YOUR OBJECTIVE:
Find the string "x版本前的Master" in the data, then copy every line where it is found.

** MATERIAL FOR THIS EXERCISE follows **

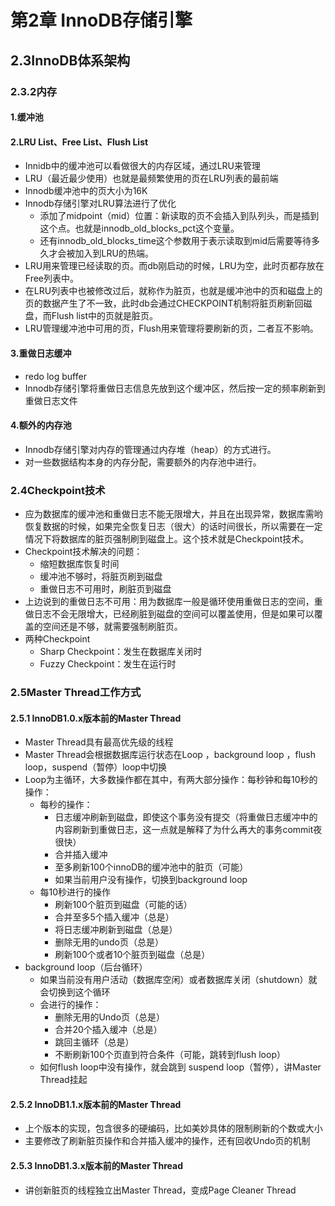 # 第2章 InnoDB存储引擎

## 2.3InnoDB体系架构
### 2.3.2内存

#### 1.缓冲池

#### 2.LRU List、Free List、Flush List

* Innidb中的缓冲池可以看做很大的内存区域，通过LRU来管理
* LRU（最近最少使用）也就是最频繁使用的页在LRU列表的最前端
* Innodb缓冲池中的页大小为16K
* Innodb存储引擎对LRU算法进行了优化
  * 添加了midpoint（mid）位置：新读取的页不会插入到队列头，而是插到这个点。也就是innodb_old_blocks_pct这个变量。
  *  还有innodb_old_blocks_time这个参数用于表示读取到mid后需要等待多久才会被加入到LRU的热端。
* LRU用来管理已经读取的页。而db刚启动的时候，LRU为空，此时页都存放在Free列表中。
* 在LRU列表中也被修改过后，就称作为脏页，也就是缓冲池中的页和磁盘上的页的数据产生了不一致，此时db会通过CHECKPOINT机制将脏页刷新回磁盘，而Flush list中的页就是脏页。
* LRU管理缓冲池中可用的页，Flush用来管理将要刷新的页，二者互不影响。

#### 3.重做日志缓冲

* redo log buffer
* Innodb存储引擎将重做日志信息先放到这个缓冲区，然后按一定的频率刷新到重做日志文件

#### 4.额外的内存池

* Innodb存储引擎对内存的管理通过内存堆（heap）的方式进行。
* 对一些数据结构本身的内存分配，需要额外的内存池中进行。

### 2.4Checkpoint技术

* 应为数据库的缓冲池和重做日志不能无限增大，并且在出现异常，数据库需哟恢复数据的时候，如果完全恢复日志（很大）的话时间很长，所以需要在一定情况下将数据库的脏页强制刷到磁盘上。这个技术就是Checkpoint技术。
* Checkpoint技术解决的问题：
  * 缩短数据库恢复时间
  * 缓冲池不够时，将脏页刷到磁盘
  * 重做日志不可用时，刷脏页到磁盘
* 上边说到的重做日志不可用：用为数据库一般是循环使用重做日志的空间，重做日志不会无限增大，已经刷脏到磁盘的空间可以覆盖使用，但是如果可以覆盖的空间还是不够，就需要强制刷脏页。
* 两种Checkpoint
  * Sharp Checkpoint：发生在数据库关闭时
  * Fuzzy Checkpoint：发生在运行时

### 2.5Master Thread工作方式

#### 2.5.1 InnoDB1.0.x版本前的Master Thread

* Master Thread具有最高优先级的线程
* Master Thread会根据数据库运行状态在Loop ，background loop ，flush loop，suspend（暂停）loop中切换
* Loop为主循环，大多数操作都在其中，有两大部分操作：每秒钟和每10秒的操作：
  * 每秒的操作：
    * 日志缓冲刷新到磁盘，即使这个事务没有提交（将重做日志缓冲中的内容刷新到重做日志，这一点就是解释了为什么再大的事务commit夜很快）
    * 合并插入缓冲
    * 至多刷新100个innoDB的缓冲池中的脏页（可能）
    * 如果当前用户没有操作，切换到background loop
  * 每10秒进行的操作
    * 刷新100个脏页到磁盘（可能的话）
    * 合并至多5个插入缓冲（总是）
    * 将日志缓冲刷新到磁盘（总是）
    * 删除无用的undo页（总是）
    * 刷新100个或者10个脏页到磁盘（总是）
* background loop（后台循环）
  * 如果当前没有用户活动（数据库空闲）或者数据库关闭（shutdown）就会切换到这个循环
  * 会进行的操作：
    * 删除无用的Undo页（总是）
    * 合并20个插入缓冲（总是）
    * 跳回主循环（总是）
    * 不断刷新100个页直到符合条件（可能，跳转到flush loop）
  * 如何flush loop中没有操作，就会跳到 suspend loop（暂停），讲Master Thread挂起

#### 2.5.2  InnoDB1.1.x版本前的Master Thread

* 上个版本的实现，包含很多的硬编码，比如美妙具体的限制刷新的个数或大小
* 主要修改了刷新脏页操作和合并插入缓冲的操作，还有回收Undo页的机制

#### 2.5.3  InnoDB1.3.x版本前的Master Thread

* 讲创新脏页的线程独立出Master Thread，变成Page Cleaner Thread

** End of MATERIAL FOR THIS EXERCISE **

RESPONSE:
#### 2.5.1 InnoDB1.0.x版本前的Master Thread
#### 2.5.2  InnoDB1.1.x版本前的Master Thread
#### 2.5.3  InnoDB1.3.x版本前的Master Thread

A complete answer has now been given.